EXERCISE DESCRIPTION: Reproduce the records in full. Alter nothing.

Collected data
==========

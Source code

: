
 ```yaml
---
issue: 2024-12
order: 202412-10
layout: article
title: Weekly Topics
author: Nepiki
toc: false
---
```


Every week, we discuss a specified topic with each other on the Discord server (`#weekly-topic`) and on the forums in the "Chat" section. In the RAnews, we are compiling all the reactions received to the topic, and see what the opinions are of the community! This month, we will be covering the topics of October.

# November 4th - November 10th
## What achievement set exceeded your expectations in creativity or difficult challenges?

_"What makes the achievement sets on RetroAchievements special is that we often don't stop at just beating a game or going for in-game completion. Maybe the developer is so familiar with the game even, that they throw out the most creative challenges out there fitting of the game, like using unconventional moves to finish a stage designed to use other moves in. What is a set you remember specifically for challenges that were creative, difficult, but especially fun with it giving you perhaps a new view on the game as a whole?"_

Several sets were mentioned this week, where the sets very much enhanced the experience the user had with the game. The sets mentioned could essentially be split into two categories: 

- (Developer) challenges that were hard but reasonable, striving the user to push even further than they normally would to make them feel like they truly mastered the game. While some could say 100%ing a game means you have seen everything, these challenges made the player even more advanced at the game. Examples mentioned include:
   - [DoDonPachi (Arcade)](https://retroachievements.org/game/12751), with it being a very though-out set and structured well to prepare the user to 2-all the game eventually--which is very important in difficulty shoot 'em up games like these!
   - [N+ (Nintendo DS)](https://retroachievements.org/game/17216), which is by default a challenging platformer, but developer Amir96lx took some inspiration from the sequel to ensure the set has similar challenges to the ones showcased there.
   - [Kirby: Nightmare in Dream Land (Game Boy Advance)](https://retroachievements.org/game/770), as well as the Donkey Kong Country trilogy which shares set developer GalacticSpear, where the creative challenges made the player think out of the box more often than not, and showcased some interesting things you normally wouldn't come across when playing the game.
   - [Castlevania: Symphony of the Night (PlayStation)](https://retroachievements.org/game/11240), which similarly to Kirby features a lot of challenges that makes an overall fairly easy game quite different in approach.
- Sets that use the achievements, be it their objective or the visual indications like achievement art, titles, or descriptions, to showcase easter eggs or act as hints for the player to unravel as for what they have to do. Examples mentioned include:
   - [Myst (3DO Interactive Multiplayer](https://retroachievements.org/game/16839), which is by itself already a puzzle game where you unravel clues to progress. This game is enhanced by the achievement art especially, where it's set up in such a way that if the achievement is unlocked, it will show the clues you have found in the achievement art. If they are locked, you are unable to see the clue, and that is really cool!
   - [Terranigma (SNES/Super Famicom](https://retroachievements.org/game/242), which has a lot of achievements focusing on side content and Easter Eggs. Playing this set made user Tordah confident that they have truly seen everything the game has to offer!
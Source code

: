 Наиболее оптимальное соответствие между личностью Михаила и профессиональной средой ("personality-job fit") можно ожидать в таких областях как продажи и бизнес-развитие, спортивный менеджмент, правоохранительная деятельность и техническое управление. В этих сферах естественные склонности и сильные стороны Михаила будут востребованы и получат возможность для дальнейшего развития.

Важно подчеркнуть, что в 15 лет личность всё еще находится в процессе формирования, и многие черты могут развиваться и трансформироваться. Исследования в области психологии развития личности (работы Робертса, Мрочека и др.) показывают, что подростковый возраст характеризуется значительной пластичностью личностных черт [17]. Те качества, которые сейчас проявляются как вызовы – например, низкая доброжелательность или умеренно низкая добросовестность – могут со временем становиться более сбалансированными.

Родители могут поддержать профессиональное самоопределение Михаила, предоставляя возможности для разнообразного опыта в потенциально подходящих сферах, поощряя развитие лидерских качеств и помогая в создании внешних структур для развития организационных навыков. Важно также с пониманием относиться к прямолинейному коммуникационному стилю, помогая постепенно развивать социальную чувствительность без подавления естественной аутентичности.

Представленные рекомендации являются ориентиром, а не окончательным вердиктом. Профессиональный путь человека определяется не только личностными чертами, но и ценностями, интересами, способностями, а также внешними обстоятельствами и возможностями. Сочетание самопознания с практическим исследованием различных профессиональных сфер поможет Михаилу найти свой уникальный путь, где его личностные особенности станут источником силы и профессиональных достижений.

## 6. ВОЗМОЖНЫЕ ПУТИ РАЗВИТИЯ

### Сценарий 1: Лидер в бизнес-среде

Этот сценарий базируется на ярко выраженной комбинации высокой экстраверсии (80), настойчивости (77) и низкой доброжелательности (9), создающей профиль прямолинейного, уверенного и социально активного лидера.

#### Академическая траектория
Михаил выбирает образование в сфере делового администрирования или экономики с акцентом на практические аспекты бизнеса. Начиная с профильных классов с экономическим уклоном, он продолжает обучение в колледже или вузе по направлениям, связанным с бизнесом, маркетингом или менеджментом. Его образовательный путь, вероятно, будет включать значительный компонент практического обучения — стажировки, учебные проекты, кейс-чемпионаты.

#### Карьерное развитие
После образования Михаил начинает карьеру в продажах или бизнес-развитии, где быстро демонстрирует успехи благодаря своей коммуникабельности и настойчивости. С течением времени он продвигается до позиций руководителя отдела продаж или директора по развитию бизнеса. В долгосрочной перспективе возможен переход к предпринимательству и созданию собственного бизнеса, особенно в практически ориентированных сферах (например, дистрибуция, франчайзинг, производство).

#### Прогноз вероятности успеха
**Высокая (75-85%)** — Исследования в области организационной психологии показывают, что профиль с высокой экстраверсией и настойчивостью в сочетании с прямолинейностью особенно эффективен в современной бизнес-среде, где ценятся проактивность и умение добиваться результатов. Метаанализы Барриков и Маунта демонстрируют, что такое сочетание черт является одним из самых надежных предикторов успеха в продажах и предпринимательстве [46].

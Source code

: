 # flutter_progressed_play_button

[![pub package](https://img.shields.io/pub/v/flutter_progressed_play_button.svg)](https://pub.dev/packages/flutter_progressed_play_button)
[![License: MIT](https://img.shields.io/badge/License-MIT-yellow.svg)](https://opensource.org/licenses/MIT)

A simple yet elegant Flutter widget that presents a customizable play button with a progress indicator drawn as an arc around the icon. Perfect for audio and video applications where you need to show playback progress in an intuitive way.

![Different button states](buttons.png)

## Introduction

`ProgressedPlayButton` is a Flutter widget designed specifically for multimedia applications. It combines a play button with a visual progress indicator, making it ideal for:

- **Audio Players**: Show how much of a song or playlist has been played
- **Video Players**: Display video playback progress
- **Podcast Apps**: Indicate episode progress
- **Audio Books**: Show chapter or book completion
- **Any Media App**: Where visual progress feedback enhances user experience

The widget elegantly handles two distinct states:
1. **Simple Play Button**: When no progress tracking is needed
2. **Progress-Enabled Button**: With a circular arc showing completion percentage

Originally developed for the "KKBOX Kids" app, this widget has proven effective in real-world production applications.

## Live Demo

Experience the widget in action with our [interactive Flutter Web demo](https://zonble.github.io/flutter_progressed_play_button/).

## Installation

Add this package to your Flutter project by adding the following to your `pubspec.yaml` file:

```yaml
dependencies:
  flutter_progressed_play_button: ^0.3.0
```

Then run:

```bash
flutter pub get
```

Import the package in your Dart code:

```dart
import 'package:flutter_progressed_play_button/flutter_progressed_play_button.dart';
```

==========

PROBLEM SOLUTION:
Source code

:
 ```yaml
---
issue: 2024-12
order: 202412-10
layout: article
title: Weekly Topics
author: Nepiki
toc: false
---
```


Every week, we discuss a specified topic with each other on the Discord server (`#weekly-topic`) and on the forums in the "Chat" section. In the RAnews, we are compiling all the reactions received to the topic, and see what the opinions are of the community! This month, we will be covering the topics of October.

# November 4th - November 10th
## What achievement set exceeded your expectations in creativity or difficult challenges?

_"What makes the achievement sets on RetroAchievements special is that we often don't stop at just beating a game or going for in-game completion. Maybe the developer is so familiar with the game even, that they throw out the most creative challenges out there fitting of the game, like using unconventional moves to finish a stage designed to use other moves in. What is a set you remember specifically for challenges that were creative, difficult, but especially fun with it giving you perhaps a new view on the game as a whole?"_

Several sets were mentioned this week, where the sets very much enhanced the experience the user had with the game. The sets mentioned could essentially be split into two categories: 

- (Developer) challenges that were hard but reasonable, striving the user to push even further than they normally would to make them feel like they truly mastered the game. While some could say 100%ing a game means you have seen everything, these challenges made the player even more advanced at the game. Examples mentioned include:
   - [DoDonPachi (Arcade)](https://retroachievements.org/game/12751), with it being a very though-out set and structured well to prepare the user to 2-all the game eventually--which is very important in difficulty shoot 'em up games like these!
   - [N+ (Nintendo DS)](https://retroachievements.org/game/17216), which is by default a challenging platformer, but developer Amir96lx took some inspiration from the sequel to ensure the set has similar challenges to the ones showcased there.
   - [Kirby: Nightmare in Dream Land (Game Boy Advance)](https://retroachievements.org/game/770), as well as the Donkey Kong Country trilogy which shares set developer GalacticSpear, where the creative challenges made the player think out of the box more often than not, and showcased some interesting things you normally wouldn't come across when playing the game.
   - [Castlevania: Symphony of the Night (PlayStation)](https://retroachievements.org/game/11240), which similarly to Kirby features a lot of challenges that makes an overall fairly easy game quite different in approach.
- Sets that use the achievements, be it their objective or the visual indications like achievement art, titles, or descriptions, to showcase easter eggs or act as hints for the player to unravel as for what they have to do. Examples mentioned include:
   - [Myst (3DO Interactive Multiplayer](https://retroachievements.org/game/16839), which is by itself already a puzzle game where you unravel clues to progress. This game is enhanced by the achievement art especially, where it's set up in such a way that if the achievement is unlocked, it will show the clues you have found in the achievement art. If they are locked, you are unable to see the clue, and that is really cool!
   - [Terranigma (SNES/Super Famicom](https://retroachievements.org/game/242), which has a lot of achievements focusing on side content and Easter Eggs. Playing this set made user Tordah confident that they have truly seen everything the game has to offer!
Source code

: Наиболее оптимальное соответствие между личностью Михаила и профессиональной средой ("personality-job fit") можно ожидать в таких областях как продажи и бизнес-развитие, спортивный менеджмент, правоохранительная деятельность и техническое управление. В этих сферах естественные склонности и сильные стороны Михаила будут востребованы и получат возможность для дальнейшего развития.

Важно подчеркнуть, что в 15 лет личность всё еще находится в процессе формирования, и многие черты могут развиваться и трансформироваться. Исследования в области психологии развития личности (работы Робертса, Мрочека и др.) показывают, что подростковый возраст характеризуется значительной пластичностью личностных черт [17]. Те качества, которые сейчас проявляются как вызовы – например, низкая доброжелательность или умеренно низкая добросовестность – могут со временем становиться более сбалансированными.

Родители могут поддержать профессиональное самоопределение Михаила, предоставляя возможности для разнообразного опыта в потенциально подходящих сферах, поощряя развитие лидерских качеств и помогая в создании внешних структур для развития организационных навыков. Важно также с пониманием относиться к прямолинейному коммуникационному стилю, помогая постепенно развивать социальную чувствительность без подавления естественной аутентичности.

Представленные рекомендации являются ориентиром, а не окончательным вердиктом. Профессиональный путь человека определяется не только личностными чертами, но и ценностями, интересами, способностями, а также внешними обстоятельствами и возможностями. Сочетание самопознания с практическим исследованием различных профессиональных сфер поможет Михаилу найти свой уникальный путь, где его личностные особенности станут источником силы и профессиональных достижений.

## 6. ВОЗМОЖНЫЕ ПУТИ РАЗВИТИЯ

### Сценарий 1: Лидер в бизнес-среде

Этот сценарий базируется на ярко выраженной комбинации высокой экстраверсии (80), настойчивости (77) и низкой доброжелательности (9), создающей профиль прямолинейного, уверенного и социально активного лидера.

#### Академическая траектория
Михаил выбирает образование в сфере делового администрирования или экономики с акцентом на практические аспекты бизнеса. Начиная с профильных классов с экономическим уклоном, он продолжает обучение в колледже или вузе по направлениям, связанным с бизнесом, маркетингом или менеджментом. Его образовательный путь, вероятно, будет включать значительный компонент практического обучения — стажировки, учебные проекты, кейс-чемпионаты.

#### Карьерное развитие
После образования Михаил начинает карьеру в продажах или бизнес-развитии, где быстро демонстрирует успехи благодаря своей коммуникабельности и настойчивости. С течением времени он продвигается до позиций руководителя отдела продаж или директора по развитию бизнеса. В долгосрочной перспективе возможен переход к предпринимательству и созданию собственного бизнеса, особенно в практически ориентированных сферах (например, дистрибуция, франчайзинг, производство).

#### Прогноз вероятности успеха
**Высокая (75-85%)** — Исследования в области организационной психологии показывают, что профиль с высокой экстраверсией и настойчивостью в сочетании с прямолинейностью особенно эффективен в современной бизнес-среде, где ценятся проактивность и умение добиваться результатов. Метаанализы Барриков и Маунта демонстрируют, что такое сочетание черт является одним из самых надежных предикторов успеха в продажах и предпринимательстве [46].

Source code

: # flutter_progressed_play_button

[![pub package](https://img.shields.io/pub/v/flutter_progressed_play_button.svg)](https://pub.dev/packages/flutter_progressed_play_button)
[![License: MIT](https://img.shields.io/badge/License-MIT-yellow.svg)](https://opensource.org/licenses/MIT)

A simple yet elegant Flutter widget that presents a customizable play button with a progress indicator drawn as an arc around the icon. Perfect for audio and video applications where you need to show playback progress in an intuitive way.

![Different button states](buttons.png)

## Introduction

`ProgressedPlayButton` is a Flutter widget designed specifically for multimedia applications. It combines a play button with a visual progress indicator, making it ideal for:

- **Audio Players**: Show how much of a song or playlist has been played
- **Video Players**: Display video playback progress
- **Podcast Apps**: Indicate episode progress
- **Audio Books**: Show chapter or book completion
- **Any Media App**: Where visual progress feedback enhances user experience

The widget elegantly handles two distinct states:
1. **Simple Play Button**: When no progress tracking is needed
2. **Progress-Enabled Button**: With a circular arc showing completion percentage

Originally developed for the "KKBOX Kids" app, this widget has proven effective in real-world production applications.

## Live Demo

Experience the widget in action with our [interactive Flutter Web demo](https://zonble.github.io/flutter_progressed_play_button/).

## Installation

Add this package to your Flutter project by adding the following to your `pubspec.yaml` file:

```yaml
dependencies:
  flutter_progressed_play_button: ^0.3.0
```

Then run:

```bash
flutter pub get
```

Import the package in your Dart code:

```dart
import 'package:flutter_progressed_play_button/flutter_progressed_play_button.dart';
```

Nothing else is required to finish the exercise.